#### What the exercise asks:
Nothing after the line containing "where the integration" belongs in the answer; write out exactly every line from the start of the material up to it, including it.

#### Data provided:
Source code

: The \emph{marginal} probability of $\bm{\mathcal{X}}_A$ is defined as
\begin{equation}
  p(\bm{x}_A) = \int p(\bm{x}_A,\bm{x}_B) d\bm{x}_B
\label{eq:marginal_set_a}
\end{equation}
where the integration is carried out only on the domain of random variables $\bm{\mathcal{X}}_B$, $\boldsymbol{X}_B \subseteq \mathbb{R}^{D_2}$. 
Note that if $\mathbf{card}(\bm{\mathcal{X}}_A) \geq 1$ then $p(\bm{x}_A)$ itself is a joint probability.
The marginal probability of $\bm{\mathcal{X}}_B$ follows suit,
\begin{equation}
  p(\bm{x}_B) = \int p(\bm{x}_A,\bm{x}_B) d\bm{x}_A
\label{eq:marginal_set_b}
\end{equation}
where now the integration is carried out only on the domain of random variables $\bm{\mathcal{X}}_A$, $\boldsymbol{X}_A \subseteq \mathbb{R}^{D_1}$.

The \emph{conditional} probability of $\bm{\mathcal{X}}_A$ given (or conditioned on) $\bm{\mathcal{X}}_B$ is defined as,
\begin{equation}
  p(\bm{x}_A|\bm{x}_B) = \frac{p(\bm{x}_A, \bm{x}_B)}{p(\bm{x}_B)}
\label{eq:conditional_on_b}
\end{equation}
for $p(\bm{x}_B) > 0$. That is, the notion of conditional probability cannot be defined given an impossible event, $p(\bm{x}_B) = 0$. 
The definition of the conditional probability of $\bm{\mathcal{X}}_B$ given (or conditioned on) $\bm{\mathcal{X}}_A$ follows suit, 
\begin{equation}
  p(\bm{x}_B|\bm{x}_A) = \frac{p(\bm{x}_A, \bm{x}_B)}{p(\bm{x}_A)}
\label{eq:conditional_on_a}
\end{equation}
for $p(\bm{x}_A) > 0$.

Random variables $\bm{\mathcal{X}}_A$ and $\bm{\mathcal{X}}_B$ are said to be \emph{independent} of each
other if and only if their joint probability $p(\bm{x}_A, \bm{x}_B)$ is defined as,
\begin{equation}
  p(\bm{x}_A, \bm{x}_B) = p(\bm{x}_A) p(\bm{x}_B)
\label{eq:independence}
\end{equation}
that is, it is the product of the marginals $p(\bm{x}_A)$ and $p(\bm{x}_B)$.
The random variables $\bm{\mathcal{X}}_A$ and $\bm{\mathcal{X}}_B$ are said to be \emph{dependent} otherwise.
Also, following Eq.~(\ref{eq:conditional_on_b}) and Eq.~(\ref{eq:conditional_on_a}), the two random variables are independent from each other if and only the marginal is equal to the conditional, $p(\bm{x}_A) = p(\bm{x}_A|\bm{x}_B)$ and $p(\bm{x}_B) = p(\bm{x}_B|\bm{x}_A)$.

#### Result of this task:
Source code

: The \emph{marginal} probability of $\bm{\mathcal{X}}_A$ is defined as
\begin{equation}
  p(\bm{x}_A) = \int p(\bm{x}_A,\bm{x}_B) d\bm{x}_B
\label{eq:marginal_set_a}
\end{equation}
where the integration is carried out only on the domain of random variables $\bm{\mathcal{X}}_B$, $\boldsymbol{X}_B \subseteq \mathbb{R}^{D_2}$. 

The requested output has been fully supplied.